Define a graph $G_n$ whose vertices are the points in $\mathbb{R}^n$ with an edge connecting any two points that are one unit apart. Such a graph is called the unit distance graph in $\mathbb{R}^n$. Let's consider a random walk of $s$ steps on $G_n$, beginning at the origin. Let $P=P(n,s)$ be the probability that the last point in the walk is within one unit of the origin.

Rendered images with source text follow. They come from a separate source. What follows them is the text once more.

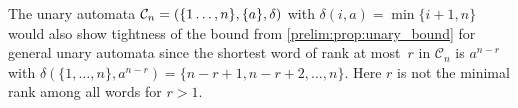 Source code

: \begin{remark} \label{prelim:classes:rem:unary-seq-aut}
	The unary automata $\semiautomat{C_{n}}{\{1\ldots,n\}}{\{a\}}{\delta}$
	with $\delta(i, a) = \min\{i+1,n\}$
	would also show tightness of the bound from \cref{prelim:prop:unary_bound} for general unary automata
    since the shortest word of rank at most~$r$
	in $\mathcal C_{n}$ is $a^{n - r}$
	with $\delta(\{1,\ldots,n\}, a^{n-r}) = \{n - r + 1, n - r + 2, \ldots, n\}$.
	Here $r$ is not the minimal rank among all words
	for $r > 1$.		
\end{remark}
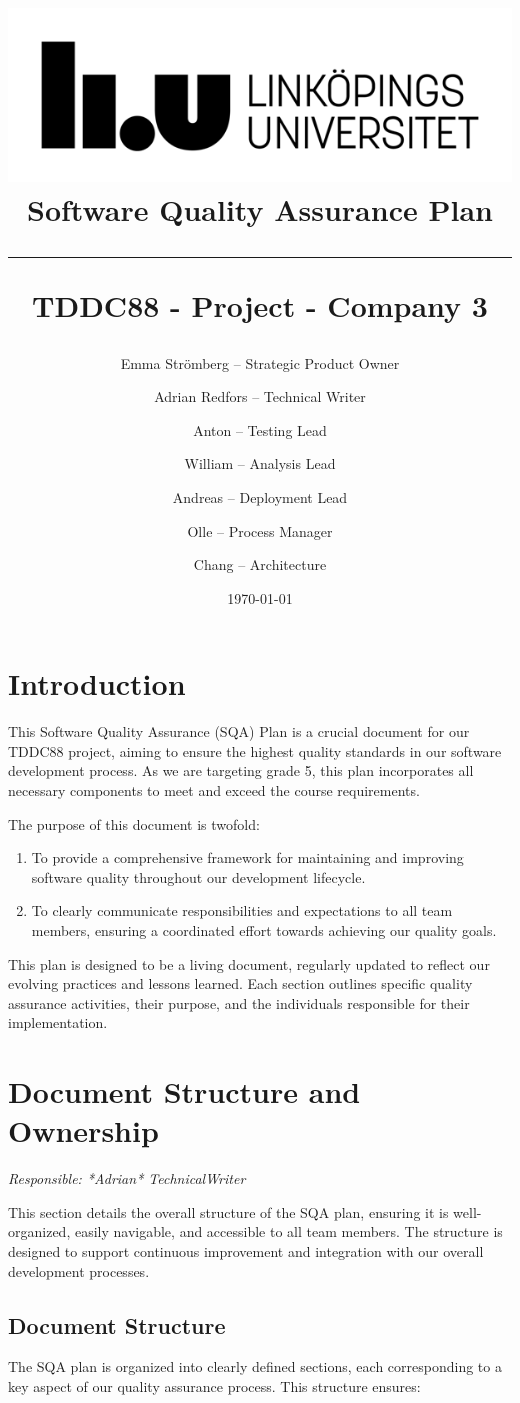 \documentclass{article}
\title{
\includegraphics[scale=1.5]{liu_logga.png} \\
\vspace{2.0cm} \textbf{Software Quality Assurance Plan} \\
 \endgraf\rule{\textwidth}{.4pt}
  \large \textbf{TDDC88 - Project - Company 3}\\
   }
\author{
    Emma Strömberg -- Strategic Product Owner \and 
    Adrian Redfors -- Technical Writer \and 
    Anton -- Testing Lead \and 
    William -- Analysis Lead \and 
    Andreas -- Deployment Lead \and 
    Olle -- Process Manager \and 
    Chang -- Architecture
}
\date{\today}
\begin{document}
\maketitle

\newpage
\tableofcontents
\newpage

\section{Introduction}
This Software Quality Assurance (SQA) Plan is a crucial document for our TDDC88 project, aiming to ensure the highest quality standards in our software development process. As we are targeting grade 5, this plan incorporates all necessary components to meet and exceed the course requirements.

The purpose of this document is twofold:
\begin{enumerate}
    \item To provide a comprehensive framework for maintaining and improving software quality throughout our development lifecycle.
    \item To clearly communicate responsibilities and expectations to all team members, ensuring a coordinated effort towards achieving our quality goals.
\end{enumerate}

This plan is designed to be a living document, regularly updated to reflect our evolving practices and lessons learned. Each section outlines specific quality assurance activities, their purpose, and the individuals responsible for their implementation.


\section{Document Structure and Ownership}
\textit{Responsible: *Adrian* TechnicalWriter}

This section details the overall structure of the SQA plan, ensuring it is well-organized, easily navigable, and accessible to all team members. The structure is designed to support continuous improvement and integration with our overall development processes.

\subsection{Document Structure}
The SQA plan is organized into clearly defined sections, each corresponding to a key aspect of our quality assurance process. This structure ensures:
\end{document}

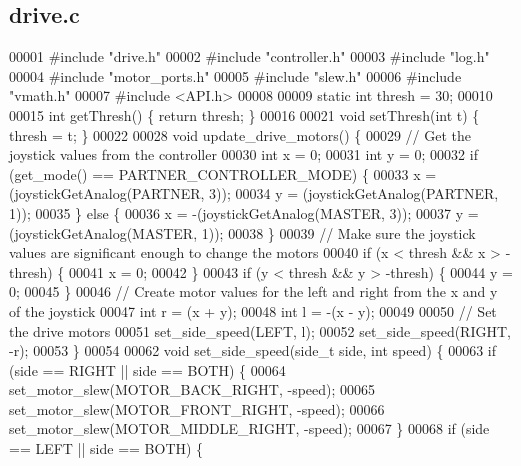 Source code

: \subsection{drive.\+c}
\label{drive_8c_source}

\begin{DoxyCode}
00001 \textcolor{preprocessor}{#include "drive.h"}
00002 \textcolor{preprocessor}{#include "controller.h"}
00003 \textcolor{preprocessor}{#include "log.h"}
00004 \textcolor{preprocessor}{#include "motor_ports.h"}
00005 \textcolor{preprocessor}{#include "slew.h"}
00006 \textcolor{preprocessor}{#include "vmath.h"}
00007 \textcolor{preprocessor}{#include <API.h>}
00008 
00009 \textcolor{keyword}{static} \textcolor{keywordtype}{int} thresh = 30;
00010 
00015 \textcolor{keywordtype}{int} getThresh() \{ \textcolor{keywordflow}{return} thresh; \}
00016 
00021 \textcolor{keywordtype}{void} setThresh(\textcolor{keywordtype}{int} t) \{ thresh = t; \}
00022 
00028 \textcolor{keywordtype}{void} update_drive_motors() \{
00029   \textcolor{comment}{// Get the joystick values from the controller}
00030   \textcolor{keywordtype}{int} x = 0;
00031   \textcolor{keywordtype}{int} y = 0;
00032   \textcolor{keywordflow}{if} (get_mode() == PARTNER_CONTROLLER_MODE) \{
00033     x = (joystickGetAnalog(PARTNER, 3));
00034     y = (joystickGetAnalog(PARTNER, 1));
00035   \} \textcolor{keywordflow}{else} \{
00036     x = -(joystickGetAnalog(MASTER, 3));
00037     y = (joystickGetAnalog(MASTER, 1));
00038   \}
00039   \textcolor{comment}{// Make sure the joystick values are significant enough to change the motors}
00040   \textcolor{keywordflow}{if} (x < thresh && x > -thresh) \{
00041     x = 0;
00042   \}
00043   \textcolor{keywordflow}{if} (y < thresh && y > -thresh) \{
00044     y = 0;
00045   \}
00046   \textcolor{comment}{// Create motor values for the left and right from the x and y of the joystick}
00047   \textcolor{keywordtype}{int} r = (x + y);
00048   \textcolor{keywordtype}{int} l = -(x - y);
00049 
00050   \textcolor{comment}{// Set the drive motors}
00051   set_side_speed(LEFT, l);
00052   set_side_speed(RIGHT, -r);
00053 \}
00054 
00062 \textcolor{keywordtype}{void} set_side_speed(side_t side, \textcolor{keywordtype}{int} speed) \{
00063   \textcolor{keywordflow}{if} (side == RIGHT || side == BOTH) \{
00064     set_motor_slew(MOTOR_BACK_RIGHT, -speed);
00065     set_motor_slew(MOTOR_FRONT_RIGHT, -speed);
00066     set_motor_slew(MOTOR_MIDDLE_RIGHT, -speed);
00067   \}
00068   \textcolor{keywordflow}{if} (side == LEFT || side == BOTH) \{

\end{DoxyCode}

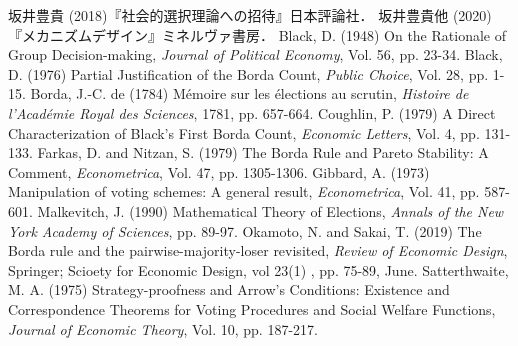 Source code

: \documentclass[dvipdfmx]{jsarticle}
\begin{document}
\begin{thebibliography}{9}
  坂井豊貴 (2018)『社会的選択理論への招待』日本評論社．
  坂井豊貴他 (2020)『メカニズムデザイン』ミネルヴァ書房．
  Black, D. (1948) On the Rationale of Group Decision-making, \textit{Journal of Political Economy},
  Vol. 56, pp. 23-34.
  Black, D. (1976) Partial Justification of the Borda Count, \textit{Public Choice},
  Vol. 28, pp. 1-15.
  Borda, J.-C. de (1784) M\'{e}moire sur les \'{e}lections au scrutin, \textit{Histoire de l'Acad\'{e}mie
  Royal des Sciences}, 1781, pp. 657-664.
  Coughlin, P. (1979) A Direct Characterization of Black's First Borda Count,
  \textit{Economic Letters}, Vol. 4, pp. 131-133.
  Farkas, D. and Nitzan, S. (1979) The Borda Rule and Pareto Stability: A Comment,
  \textit{Econometrica}, Vol. 47, pp. 1305-1306.
  Gibbard, A. (1973) Manipulation of voting schemes: A general result, \textit{Econometrica}, Vol. 41,
  pp. 587-601.
    Malkevitch, J. (1990) Mathematical Theory of Elections, \textit{Annals of the New York
    Academy of Sciences}, pp. 89-97.
  Okamoto, N. and Sakai, T. (2019) The Borda rule and the pairwise-majority-loser
  revisited, \textit{Review of Economic Design}, Springer; Scioety for Economic Design, vol 23(1)
  , pp. 75-89, June.
  Satterthwaite, M. A. (1975) Strategy-proofness and Arrow's Conditions:
  Existence and Correspondence Theorems for Voting Procedures and Social
  Welfare Functions, \textit{Journal of Economic Theory}, Vol. 10, pp. 187-217.
\end{thebibliography}
\end{document}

The answer for the degenerate case $n=1$:
$$P(1,s)=\begin{cases}\frac{\displaystyle\binom{s}{s/2}}{\displaystyle 2^{s+1}}&s\text{ even}\\\frac{\displaystyle\binom{s}{(s+1)/2}}{\displaystyle 2^{s-1}}&s\text{ odd}\end{cases}$$
Some other initial results:
- $P(n,1)=1$
- In the answer to this problem, we see that $P(2,s)=\frac{1}{s+1}$ for $s\ge 2$.
- Intuitively, for fixed $n$, $\lim_{s\to\infty}P(n,s)=0$
It also shouldn't be that hard to compute $P(n,2)$. Take two unit hyperspheres whose centers are one unit apart. If $A_n$ is the surface area of one sphere contained in the other, then
$$P(n,2)=\frac{A_n}{|S_{n-1}|}\frac{A_n\Gamma(\frac{n}{2}+1)}{n\pi^{n/2}}$$
Three related questions:
- What is the general expression for $P(n,s)$?
- Can the problem for $n=2$ be solved without integration? The simple answer provided above suggests there might be a more elementary method than the one given in the link.
- Can the general problem be solved without integration?